能登地震の災害対応にあたっていた株式会社ACSLは1月16日までに当面の役割を果たして輪島市(石川県)から引き揚げた。輪島市では同社の空撮用ドローンSOTENで、仮設住宅の設置候補地の現状把握や、機能停止に陥っている港湾の被災状況把握を支援した。SOTENはISO15408に基づくセキュリティ対策が施された堅牢な情報漏洩機能が特徴だが、降雪に見舞われた中での活動では、カメラ、ジンバル、バッテリー搭載時の防塵・防水性がIP43だったことが役立ったと振り返る。
ACSLは1月7日から14日まで、輪島市から要請を受けたJUIDA(一般社団法人日本UAS産業振興協議会)の災害対策活動に合流した。現地には同社製のドローンも持ちこんだ。空撮用ドローンSOTENは4機、持参した。また、途中で交代した人員も含め延べ6人が現地で活動した。
現地入りしたときには、土砂災害や家屋倒壊、道路寸断などで周囲の状況把握がままならないことが最大の課題で、「とにかく被災状況を撮影できれば、という状況だった」という。
SOTENは高い情報漏洩防止機能が特徴だが、現場で重宝されたのはまずは「防水性」だったという。災害対策活動中、輪島市では雨や雪が降っていた。その中でも被災状況を急いで把握する必要があったため、「カメラやバッテリーを搭載した状態でIP43の防水性を持つSOTENは問題なく飛行でき」頼られたという。
ACSLと同じタイミングで、株式会社エアロネクスト(東京)と、エアロネクストの物流事業を担うグループ会社株式会社NEXT DELIVERY(小菅村<山梨県>)がJUIDAの災害活動に合流した。ACSLとエアロネクストが共同開発したAirTruckも2機持ちこまれたため、AirTruck物流・配送をエアロネクストとNEXT DELIVERYが担い、ACSLは空撮を担ったという。

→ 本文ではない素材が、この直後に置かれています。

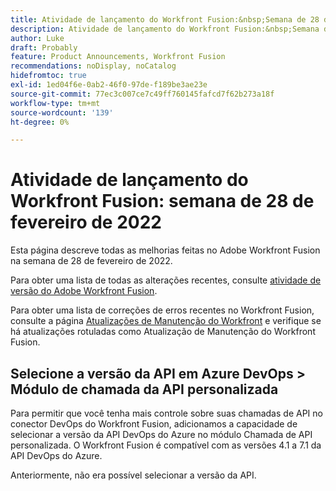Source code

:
 ```yaml
---
title: Atividade de lançamento do Workfront Fusion:&nbsp;Semana de 28 de fevereiro de 2022
description: Atividade de lançamento do Workfront Fusion:&nbsp;Semana de 28 de fevereiro de 2022
author: Luke
draft: Probably
feature: Product Announcements, Workfront Fusion
recommendations: noDisplay, noCatalog
hidefromtoc: true
exl-id: 1ed04f6e-0ab2-46f0-97de-f189be3ae23e
source-git-commit: 77ec3c007ce7c49ff760145fafcd7f62b273a18f
workflow-type: tm+mt
source-wordcount: '139'
ht-degree: 0%

---
```


# Atividade de lançamento do Workfront Fusion: semana de 28 de fevereiro de 2022

Esta página descreve todas as melhorias feitas no Adobe Workfront Fusion na semana de 28 de fevereiro de 2022.

Para obter uma lista de todas as alterações recentes, consulte [atividade de versão do Adobe Workfront Fusion](/help/workfront-fusion/fusion-product-releases/fusion-release-activity.md).

Para obter uma lista de correções de erros recentes no Workfront Fusion, consulte a página [Atualizações de Manutenção do Workfront](https://experienceleague.adobe.com/docs/workfront-known-issues/releases/current-updates.html?lang=pt-BR) e verifique se há atualizações rotuladas como Atualização de Manutenção do Workfront Fusion.

## Selecione a versão da API em Azure DevOps > Módulo de chamada da API personalizada

Para permitir que você tenha mais controle sobre suas chamadas de API no conector DevOps do Workfront Fusion, adicionamos a capacidade de selecionar a versão da API DevOps do Azure no módulo Chamada de API personalizada. O Workfront Fusion é compatível com as versões 4.1 a 7.1 da API DevOps do Azure.

Anteriormente, não era possível selecionar a versão da API.
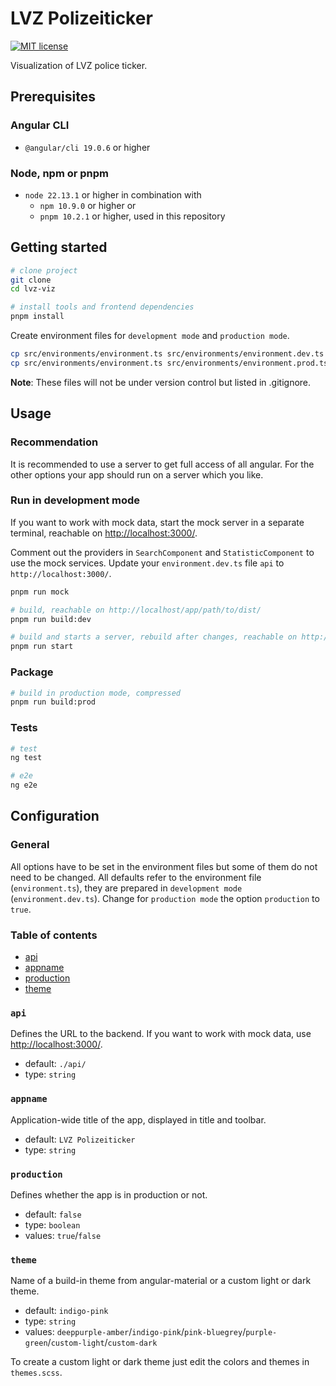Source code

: # LVZ Polizeiticker

[![MIT license](https://img.shields.io/badge/license-MIT-blue.svg)](../LICENSE)

Visualization of LVZ police ticker.

## Prerequisites

### Angular CLI

* `@angular/cli 19.0.6` or higher

### Node, npm or pnpm

* `node 22.13.1` or higher in combination with
  * `npm 10.9.0` or higher or
  * `pnpm 10.2.1` or higher, used in this repository

## Getting started

```bash
# clone project
git clone
cd lvz-viz

# install tools and frontend dependencies
pnpm install
```

Create environment files for `development mode` and `production mode`.

```bash
cp src/environments/environment.ts src/environments/environment.dev.ts
cp src/environments/environment.ts src/environments/environment.prod.ts
```

**Note**: These files will not be under version control but listed in .gitignore.

## Usage

### Recommendation

It is recommended to use a server to get full access of all angular.
For the other options your app should run on a server which you like.

### Run in development mode

If you want to work with mock data, start the mock server in a separate terminal, reachable on [http://localhost:3000/](http://localhost:3000/).

Comment out the providers in `SearchComponent` and `StatisticComponent` to use the mock services.
Update your `environment.dev.ts` file `api` to `http://localhost:3000/`.

```bash
pnpm run mock
```

```bash
# build, reachable on http://localhost/app/path/to/dist/
pnpm run build:dev

# build and starts a server, rebuild after changes, reachable on http://localhost:4200/
pnpm run start
```

### Package

```bash
# build in production mode, compressed
pnpm run build:prod
```

### Tests

```bash
# test
ng test

# e2e
ng e2e
```

## Configuration

### General

All options have to be set in the environment files but some of them do not need to be changed.
All defaults refer to the environment file (`environment.ts`), they are prepared in `development mode` (`environment.dev.ts`).
Change for `production mode` the option `production` to `true`.

### Table of contents

* [api](#api)
* [appname](#appname)
* [production](#production)
* [theme](#theme)

### `api`

Defines the URL to the backend.
If you want to work with mock data, use [http://localhost:3000/](http://localhost:3000/).

* default: `./api/`
* type: `string`

### `appname`

Application-wide title of the app, displayed in title and toolbar.

* default: `LVZ Polizeiticker`
* type: `string`

### `production`

Defines whether the app is in production or not.

* default: `false`
* type: `boolean`
* values: `true`/`false`

### `theme`

Name of a build-in theme from angular-material or a custom light or dark theme.

* default: `indigo-pink`
* type: `string`
* values: `deeppurple-amber`/`indigo-pink`/`pink-bluegrey`/`purple-green`/`custom-light`/`custom-dark`

To create a custom light or dark theme just edit the colors and themes in `themes.scss`.

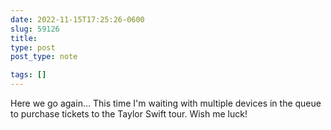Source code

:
 ```yaml
---
date: 2022-11-15T17:25:26-0600
slug: 59126
title: 
type: post
post_type: note

tags: []
---
```

Here we go again… This time I'm waiting with multiple devices in the queue to purchase tickets to the Taylor Swift tour. Wish me luck!



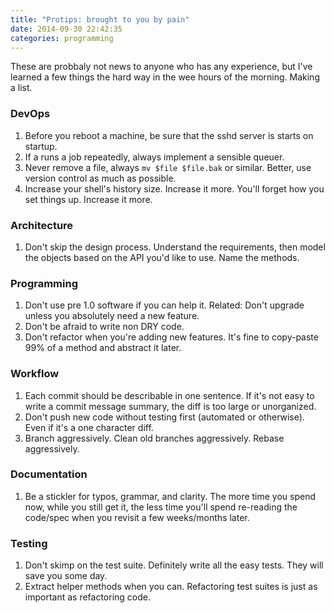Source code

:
 ```yaml
---
title: "Protips: brought to you by pain"
date: 2014-09-30 22:42:35
categories: programming
---
```


These are probbaly not news to anyone who has any experience,
but I've learned a few things the hard way in the wee hours of the
morning. Making a list.

### DevOps

1. Before you reboot a machine, be sure that the sshd server is starts on startup.
1. If a runs a job repeatedly, always implement a sensible queuer.
1. Never remove a file, always `mv $file $file.bak` or similar. Better, use version control as much as possible.
1. Increase your shell's history size. Increase it more. You'll forget how you set things up. Increase it more.

### Architecture

1. Don't skip the design process. Understand the requirements, then model the objects based on the API you'd like to use. Name the methods.

### Programming

1. Don't use pre 1.0 software if you can help it. Related: Don't upgrade unless you absolutely need a new feature.
1. Don't be afraid to write non DRY code.
1. Don't refactor when you're adding new features. It's fine to copy-paste 99% of a method and abstract it later.

### Workflow

1. Each commit should be describable in one sentence. If it's not easy to write a commit message summary, the diff is too large or unorganized.
1. Don't push new code without testing first (automated or otherwise). Even if it's a one character diff.
1. Branch aggressively. Clean old branches aggressively. Rebase aggressively.

### Documentation

1. Be a stickler for typos, grammar, and clarity. The more time you spend now, while you still get it, the less time you'll spend re-reading the code/spec when you revisit a few weeks/months later.

### Testing

1. Don't skimp on the test suite. Definitely write all the easy tests. They will save you some day.
1. Extract helper methods when you can. Refactoring test suites is just as important as refactoring code.
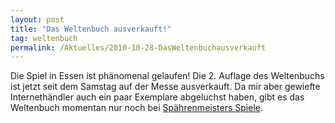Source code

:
 ```yaml
---
layout: post
title: "Das Weltenbuch ausverkauft!"
tag: weltenbuch
permalink: /Aktuelles/2010-10-28-DasWeltenbuchausverkauft
---
```


<p>Die Spiel in Essen ist ph&auml;nomenal gelaufen! Die 2. Auflage des Weltenbuchs ist jetzt seit dem Samstag auf der Messe ausverkauft. Da mir aber gewiefte Interneth&auml;ndler auch ein paar Exemplare abgeluchst haben, gibt es das Weltenbuch momentan nur noch bei <a href="http://shop.strato.de/epages/15455106.sf/?ObjectPath=/Shops/15455106/Products/JCW01">Sp&auml;hrenmeisters Spiele</a>.</p>

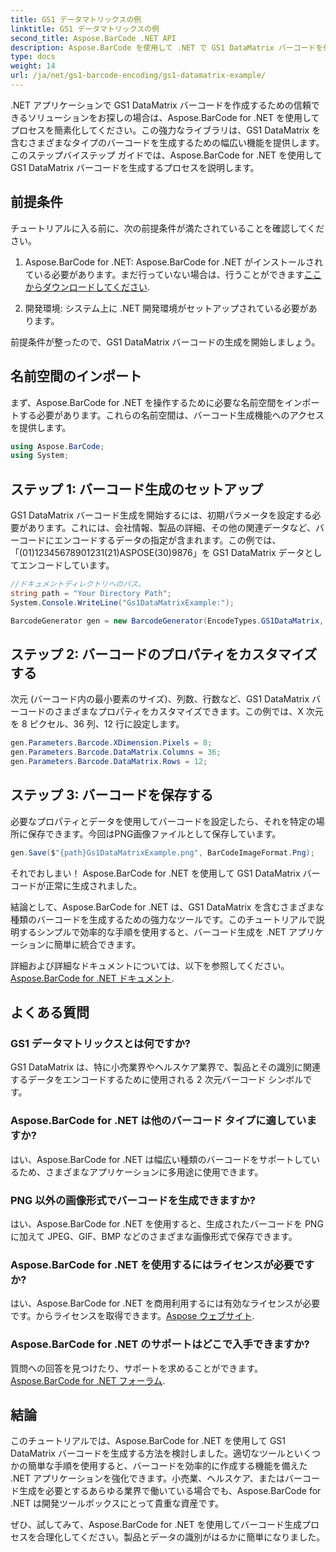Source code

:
 ```yaml
---
title: GS1 データマトリックスの例
linktitle: GS1 データマトリックスの例
second_title: Aspose.BarCode .NET API
description: Aspose.BarCode を使用して .NET で GS1 DataMatrix バーコードを作成する方法を学びます。わずか数ステップで簡単かつ効率的にバーコードを生成します。
type: docs
weight: 14
url: /ja/net/gs1-barcode-encoding/gs1-datamatrix-example/
---
```


.NET アプリケーションで GS1 DataMatrix バーコードを作成するための信頼できるソリューションをお探しの場合は、Aspose.BarCode for .NET を使用してプロセスを簡素化してください。この強力なライブラリは、GS1 DataMatrix を含むさまざまなタイプのバーコードを生成するための幅広い機能を提供します。このステップバイステップ ガイドでは、Aspose.BarCode for .NET を使用して GS1 DataMatrix バーコードを生成するプロセスを説明します。

## 前提条件

チュートリアルに入る前に、次の前提条件が満たされていることを確認してください。

1. Aspose.BarCode for .NET: Aspose.BarCode for .NET がインストールされている必要があります。まだ行っていない場合は、行うことができます[ここからダウンロードしてください](https://releases.aspose.com/barcode/net/).

2. 開発環境: システム上に .NET 開発環境がセットアップされている必要があります。

前提条件が整ったので、GS1 DataMatrix バーコードの生成を開始しましょう。

## 名前空間のインポート

まず、Aspose.BarCode for .NET を操作するために必要な名前空間をインポートする必要があります。これらの名前空間は、バーコード生成機能へのアクセスを提供します。

```csharp
using Aspose.BarCode;
using System;
```

## ステップ 1: バーコード生成のセットアップ

GS1 DataMatrix バーコード生成を開始するには、初期パラメータを設定する必要があります。これには、会社情報、製品の詳細、その他の関連データなど、バーコードにエンコードするデータの指定が含まれます。この例では、「(01)12345678901231(21)ASPOSE(30)9876」を GS1 DataMatrix データとしてエンコードしています。

```csharp
//ドキュメントディレクトリへのパス。
string path = "Your Directory Path";
System.Console.WriteLine("Gs1DataMatrixExample:");

BarcodeGenerator gen = new BarcodeGenerator(EncodeTypes.GS1DataMatrix, "(01)12345678901231(21)ASPOSE(30)9876");
```

## ステップ 2: バーコードのプロパティをカスタマイズする

次元 (バーコード内の最小要素のサイズ)、列数、行数など、GS1 DataMatrix バーコードのさまざまなプロパティをカスタマイズできます。この例では、X 次元を 8 ピクセル、36 列、12 行に設定します。

```csharp
gen.Parameters.Barcode.XDimension.Pixels = 8;
gen.Parameters.Barcode.DataMatrix.Columns = 36;
gen.Parameters.Barcode.DataMatrix.Rows = 12;
```

## ステップ 3: バーコードを保存する

必要なプロパティとデータを使用してバーコードを設定したら、それを特定の場所に保存できます。今回はPNG画像ファイルとして保存しています。

```csharp
gen.Save($"{path}Gs1DataMatrixExample.png", BarCodeImageFormat.Png);
```

それでおしまい！ Aspose.BarCode for .NET を使用して GS1 DataMatrix バーコードが正常に生成されました。

結論として、Aspose.BarCode for .NET は、GS1 DataMatrix を含むさまざまな種類のバーコードを生成するための強力なツールです。このチュートリアルで説明するシンプルで効率的な手順を使用すると、バーコード生成を .NET アプリケーションに簡単に統合できます。

詳細および詳細なドキュメントについては、以下を参照してください。[Aspose.BarCode for .NET ドキュメント](https://reference.aspose.com/barcode/net/).

## よくある質問

### GS1 データマトリックスとは何ですか?
GS1 DataMatrix は、特に小売業界やヘルスケア業界で、製品とその識別に関連するデータをエンコードするために使用される 2 次元バーコード シンボルです。

### Aspose.BarCode for .NET は他のバーコード タイプに適していますか?
はい、Aspose.BarCode for .NET は幅広い種類のバーコードをサポートしているため、さまざまなアプリケーションに多用途に使用できます。

### PNG 以外の画像形式でバーコードを生成できますか?
はい、Aspose.BarCode for .NET を使用すると、生成されたバーコードを PNG に加えて JPEG、GIF、BMP などのさまざまな画像形式で保存できます。

### Aspose.BarCode for .NET を使用するにはライセンスが必要ですか?
はい、Aspose.BarCode for .NET を商用利用するには有効なライセンスが必要です。からライセンスを取得できます。[Aspose ウェブサイト](https://purchase.aspose.com/buy).

### Aspose.BarCode for .NET のサポートはどこで入手できますか?
質問への回答を見つけたり、サポートを求めることができます。[Aspose.BarCode for .NET フォーラム](https://forum.aspose.com/c/barcode/13).

## 結論

このチュートリアルでは、Aspose.BarCode for .NET を使用して GS1 DataMatrix バーコードを生成する方法を検討しました。適切なツールといくつかの簡単な手順を使用すると、バーコードを効率的に作成する機能を備えた .NET アプリケーションを強化できます。小売業、ヘルスケア、またはバーコード生成を必要とするあらゆる業界で働いている場合でも、Aspose.BarCode for .NET は開発ツールボックスにとって貴重な資産です。

ぜひ、試してみて、Aspose.BarCode for .NET を使用してバーコード生成プロセスを合理化してください。製品とデータの識別がはるかに簡単になりました。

ACSLの現地活動は一週間を超えた。エアロネクスト、NEXT DELIVERYは1月16日現在も現地に滞在し、引き続き活動を続けている。輪島市でもドローンの有効性が改めて見直される機会になっているという。ACSLは今後、被災地の活動の局面が推移に伴い、改めて情報セキュリティの高さが求められる可能性もあるとみている。